In an immunological aspect, lymph node, spleen, and thymus transcriptomic data of wild Malaysian cynomolgus macaques generated from this study are potentially valuable for further studies. For AIDS-related immunology studies, the panel of genes expressed in the MHC I and MHC II pathways are advantageous for MHC genotyping studies of the Malaysian cynomolgus macaque population, which was suggested to have relatively higher nucleotide diversity compared with other populations of cynomolgus macaques in Southeast Asia (Smith, McDonough & George, 2007). Additional screenings of MHC genotypes in Malaysian cynomolgus macaques may aid in further understanding and discovering novel immune regulation mechanisms and responses. Previous studies have characterised MHC genotypes as well as their effects on SIV progression in cynomolgus macaques (Burwitz et al., 2009; Campbell et al., 2009; Aarnink et al., 2011; Borsetti et al., 2012). The other benefit of transcriptomic data obtained from wild populations is how they more closely reflect the ‘wild’ and variable environment humans undergo on a daily basis.
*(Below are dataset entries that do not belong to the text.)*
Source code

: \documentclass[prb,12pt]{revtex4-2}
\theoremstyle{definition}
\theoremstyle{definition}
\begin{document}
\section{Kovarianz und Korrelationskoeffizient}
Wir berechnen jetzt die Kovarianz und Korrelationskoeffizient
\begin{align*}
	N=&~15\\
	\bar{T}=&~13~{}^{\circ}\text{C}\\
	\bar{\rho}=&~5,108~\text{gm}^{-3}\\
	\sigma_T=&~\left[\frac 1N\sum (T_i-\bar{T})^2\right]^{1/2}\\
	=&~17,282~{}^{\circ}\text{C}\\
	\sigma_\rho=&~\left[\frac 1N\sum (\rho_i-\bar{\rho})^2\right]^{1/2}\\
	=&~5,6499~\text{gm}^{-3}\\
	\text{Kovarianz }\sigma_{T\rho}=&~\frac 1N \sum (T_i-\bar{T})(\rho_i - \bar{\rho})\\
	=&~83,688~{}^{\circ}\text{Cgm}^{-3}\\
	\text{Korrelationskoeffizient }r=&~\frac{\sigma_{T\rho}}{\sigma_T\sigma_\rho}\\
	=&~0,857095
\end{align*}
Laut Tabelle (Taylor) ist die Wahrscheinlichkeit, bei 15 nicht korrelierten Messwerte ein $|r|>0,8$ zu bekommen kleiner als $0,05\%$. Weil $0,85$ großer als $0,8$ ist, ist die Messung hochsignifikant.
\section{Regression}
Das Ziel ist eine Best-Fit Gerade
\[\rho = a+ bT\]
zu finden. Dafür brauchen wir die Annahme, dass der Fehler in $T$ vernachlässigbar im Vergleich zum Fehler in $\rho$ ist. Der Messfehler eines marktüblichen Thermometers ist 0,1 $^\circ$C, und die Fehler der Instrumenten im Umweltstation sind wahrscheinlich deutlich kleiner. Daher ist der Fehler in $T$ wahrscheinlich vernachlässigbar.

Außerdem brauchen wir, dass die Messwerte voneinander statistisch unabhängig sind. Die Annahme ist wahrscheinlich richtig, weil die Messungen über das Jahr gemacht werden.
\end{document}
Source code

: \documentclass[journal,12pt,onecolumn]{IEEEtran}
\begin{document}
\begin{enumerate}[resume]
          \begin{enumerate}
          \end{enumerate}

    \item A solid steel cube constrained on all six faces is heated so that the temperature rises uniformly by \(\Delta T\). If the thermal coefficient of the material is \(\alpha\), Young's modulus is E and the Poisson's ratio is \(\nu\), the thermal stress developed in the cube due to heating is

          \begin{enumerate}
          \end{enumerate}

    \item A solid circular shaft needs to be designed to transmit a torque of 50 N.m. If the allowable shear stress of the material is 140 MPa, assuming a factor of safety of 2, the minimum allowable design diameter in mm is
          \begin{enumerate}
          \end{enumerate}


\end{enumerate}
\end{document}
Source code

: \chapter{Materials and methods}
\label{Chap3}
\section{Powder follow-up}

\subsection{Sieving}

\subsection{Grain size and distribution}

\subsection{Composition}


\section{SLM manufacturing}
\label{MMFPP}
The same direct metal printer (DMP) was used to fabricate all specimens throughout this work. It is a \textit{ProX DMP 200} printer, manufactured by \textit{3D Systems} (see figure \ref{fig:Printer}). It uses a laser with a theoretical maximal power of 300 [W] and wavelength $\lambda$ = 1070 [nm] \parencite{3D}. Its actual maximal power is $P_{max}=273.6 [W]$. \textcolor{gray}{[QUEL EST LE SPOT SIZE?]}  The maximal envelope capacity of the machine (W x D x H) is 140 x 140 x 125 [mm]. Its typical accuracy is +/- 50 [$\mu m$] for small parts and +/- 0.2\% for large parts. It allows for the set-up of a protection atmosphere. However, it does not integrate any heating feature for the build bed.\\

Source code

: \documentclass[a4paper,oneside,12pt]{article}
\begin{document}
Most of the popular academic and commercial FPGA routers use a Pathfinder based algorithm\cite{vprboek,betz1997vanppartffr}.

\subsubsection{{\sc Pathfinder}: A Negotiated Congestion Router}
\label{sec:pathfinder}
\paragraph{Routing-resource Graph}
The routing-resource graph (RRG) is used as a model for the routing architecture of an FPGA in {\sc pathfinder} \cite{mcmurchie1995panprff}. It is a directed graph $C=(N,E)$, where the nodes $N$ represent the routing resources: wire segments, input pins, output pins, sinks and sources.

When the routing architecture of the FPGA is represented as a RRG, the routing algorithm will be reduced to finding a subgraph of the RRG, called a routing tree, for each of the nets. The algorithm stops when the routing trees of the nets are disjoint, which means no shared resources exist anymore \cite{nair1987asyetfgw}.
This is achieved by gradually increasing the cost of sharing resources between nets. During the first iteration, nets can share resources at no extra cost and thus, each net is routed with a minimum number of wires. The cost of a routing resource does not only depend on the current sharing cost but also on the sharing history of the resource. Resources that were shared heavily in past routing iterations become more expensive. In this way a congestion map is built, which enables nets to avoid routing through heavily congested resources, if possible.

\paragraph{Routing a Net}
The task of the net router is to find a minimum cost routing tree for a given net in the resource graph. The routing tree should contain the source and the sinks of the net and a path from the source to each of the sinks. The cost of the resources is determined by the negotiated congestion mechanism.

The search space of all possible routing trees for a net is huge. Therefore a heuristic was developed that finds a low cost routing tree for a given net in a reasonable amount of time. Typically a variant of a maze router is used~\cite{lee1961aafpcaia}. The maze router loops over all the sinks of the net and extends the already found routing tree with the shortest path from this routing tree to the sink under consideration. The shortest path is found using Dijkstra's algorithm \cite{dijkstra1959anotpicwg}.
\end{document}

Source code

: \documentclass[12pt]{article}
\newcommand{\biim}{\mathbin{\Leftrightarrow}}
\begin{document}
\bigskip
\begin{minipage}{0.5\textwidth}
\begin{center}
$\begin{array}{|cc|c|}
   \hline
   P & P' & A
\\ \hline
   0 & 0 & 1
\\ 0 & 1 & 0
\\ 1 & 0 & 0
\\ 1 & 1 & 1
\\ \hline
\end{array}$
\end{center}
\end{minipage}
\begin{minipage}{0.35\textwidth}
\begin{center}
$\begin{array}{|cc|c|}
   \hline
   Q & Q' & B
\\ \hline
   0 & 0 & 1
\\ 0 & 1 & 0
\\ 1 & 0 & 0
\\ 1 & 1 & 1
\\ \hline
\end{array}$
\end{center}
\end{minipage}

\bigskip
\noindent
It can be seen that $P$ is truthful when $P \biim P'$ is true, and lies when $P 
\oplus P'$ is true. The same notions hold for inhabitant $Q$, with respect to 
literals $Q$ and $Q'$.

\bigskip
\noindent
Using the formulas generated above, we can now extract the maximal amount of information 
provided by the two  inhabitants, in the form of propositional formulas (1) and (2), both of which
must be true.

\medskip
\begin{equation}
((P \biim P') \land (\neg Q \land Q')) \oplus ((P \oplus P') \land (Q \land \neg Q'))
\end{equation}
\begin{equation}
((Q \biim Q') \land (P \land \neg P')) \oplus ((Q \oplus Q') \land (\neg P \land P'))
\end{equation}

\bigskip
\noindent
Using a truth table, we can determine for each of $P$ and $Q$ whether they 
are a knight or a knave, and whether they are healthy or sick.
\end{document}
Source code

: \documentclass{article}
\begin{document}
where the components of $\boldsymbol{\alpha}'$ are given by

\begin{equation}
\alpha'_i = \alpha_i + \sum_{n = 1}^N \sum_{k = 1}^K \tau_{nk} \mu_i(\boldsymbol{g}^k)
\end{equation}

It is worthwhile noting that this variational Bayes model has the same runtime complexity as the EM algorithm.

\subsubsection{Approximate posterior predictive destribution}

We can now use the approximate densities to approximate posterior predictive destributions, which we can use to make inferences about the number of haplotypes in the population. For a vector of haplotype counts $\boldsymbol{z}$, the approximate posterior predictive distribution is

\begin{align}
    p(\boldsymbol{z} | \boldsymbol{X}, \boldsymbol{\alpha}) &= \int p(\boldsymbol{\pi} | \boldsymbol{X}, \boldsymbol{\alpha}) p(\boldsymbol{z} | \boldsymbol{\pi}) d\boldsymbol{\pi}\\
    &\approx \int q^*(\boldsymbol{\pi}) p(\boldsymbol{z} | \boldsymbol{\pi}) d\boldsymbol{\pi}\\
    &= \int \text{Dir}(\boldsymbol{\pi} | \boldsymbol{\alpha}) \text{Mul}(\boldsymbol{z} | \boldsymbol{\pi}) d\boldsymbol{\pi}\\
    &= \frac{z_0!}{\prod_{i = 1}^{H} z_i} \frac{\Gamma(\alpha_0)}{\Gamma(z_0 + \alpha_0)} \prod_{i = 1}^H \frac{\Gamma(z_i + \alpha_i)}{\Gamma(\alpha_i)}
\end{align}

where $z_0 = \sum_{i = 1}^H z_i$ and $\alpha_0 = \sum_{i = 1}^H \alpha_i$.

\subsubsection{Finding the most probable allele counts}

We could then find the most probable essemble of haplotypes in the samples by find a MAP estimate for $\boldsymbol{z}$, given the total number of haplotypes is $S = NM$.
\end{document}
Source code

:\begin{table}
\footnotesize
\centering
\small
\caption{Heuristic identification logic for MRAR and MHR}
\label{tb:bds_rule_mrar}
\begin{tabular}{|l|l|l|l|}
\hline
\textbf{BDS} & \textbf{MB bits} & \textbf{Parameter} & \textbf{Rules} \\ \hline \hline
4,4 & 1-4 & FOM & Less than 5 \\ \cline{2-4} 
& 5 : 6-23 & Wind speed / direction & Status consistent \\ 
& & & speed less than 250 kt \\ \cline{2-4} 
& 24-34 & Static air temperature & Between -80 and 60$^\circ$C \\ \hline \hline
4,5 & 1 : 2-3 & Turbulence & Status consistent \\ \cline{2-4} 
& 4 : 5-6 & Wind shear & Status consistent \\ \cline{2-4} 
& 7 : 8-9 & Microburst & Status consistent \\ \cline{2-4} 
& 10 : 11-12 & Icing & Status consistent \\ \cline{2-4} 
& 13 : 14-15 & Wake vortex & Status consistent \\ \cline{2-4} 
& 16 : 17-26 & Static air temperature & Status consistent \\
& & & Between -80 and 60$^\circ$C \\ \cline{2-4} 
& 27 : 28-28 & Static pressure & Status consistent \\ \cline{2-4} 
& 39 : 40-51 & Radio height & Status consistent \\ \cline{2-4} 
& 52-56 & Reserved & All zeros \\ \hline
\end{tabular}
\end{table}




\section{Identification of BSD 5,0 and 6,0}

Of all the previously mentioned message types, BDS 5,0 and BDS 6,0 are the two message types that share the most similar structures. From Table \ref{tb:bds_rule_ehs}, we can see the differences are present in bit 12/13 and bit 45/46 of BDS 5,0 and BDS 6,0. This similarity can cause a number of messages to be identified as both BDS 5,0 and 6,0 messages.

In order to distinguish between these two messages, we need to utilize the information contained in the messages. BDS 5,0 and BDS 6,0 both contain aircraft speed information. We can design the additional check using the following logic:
It is notable that in controlled laboratory environments, the absence of biotic and abiotic pressures associated with natural environments is unrepresentative of how immune responses function in the wild in response to pathogenic infections and injury. In assessing natural immune responses, both genetic and environmental factors play concerted roles. The transcriptomic information obtained from the three immune organs provides a fundamental outlook to the immune responses enriched in the wild cynomolgus macaque. Immunology data gleaned from wild cynomolgus macaque populations will benefit researchers in identifying significant immune responses and phenotypes that are translatable to natural human settings (Pedersen & Babayan, 2011).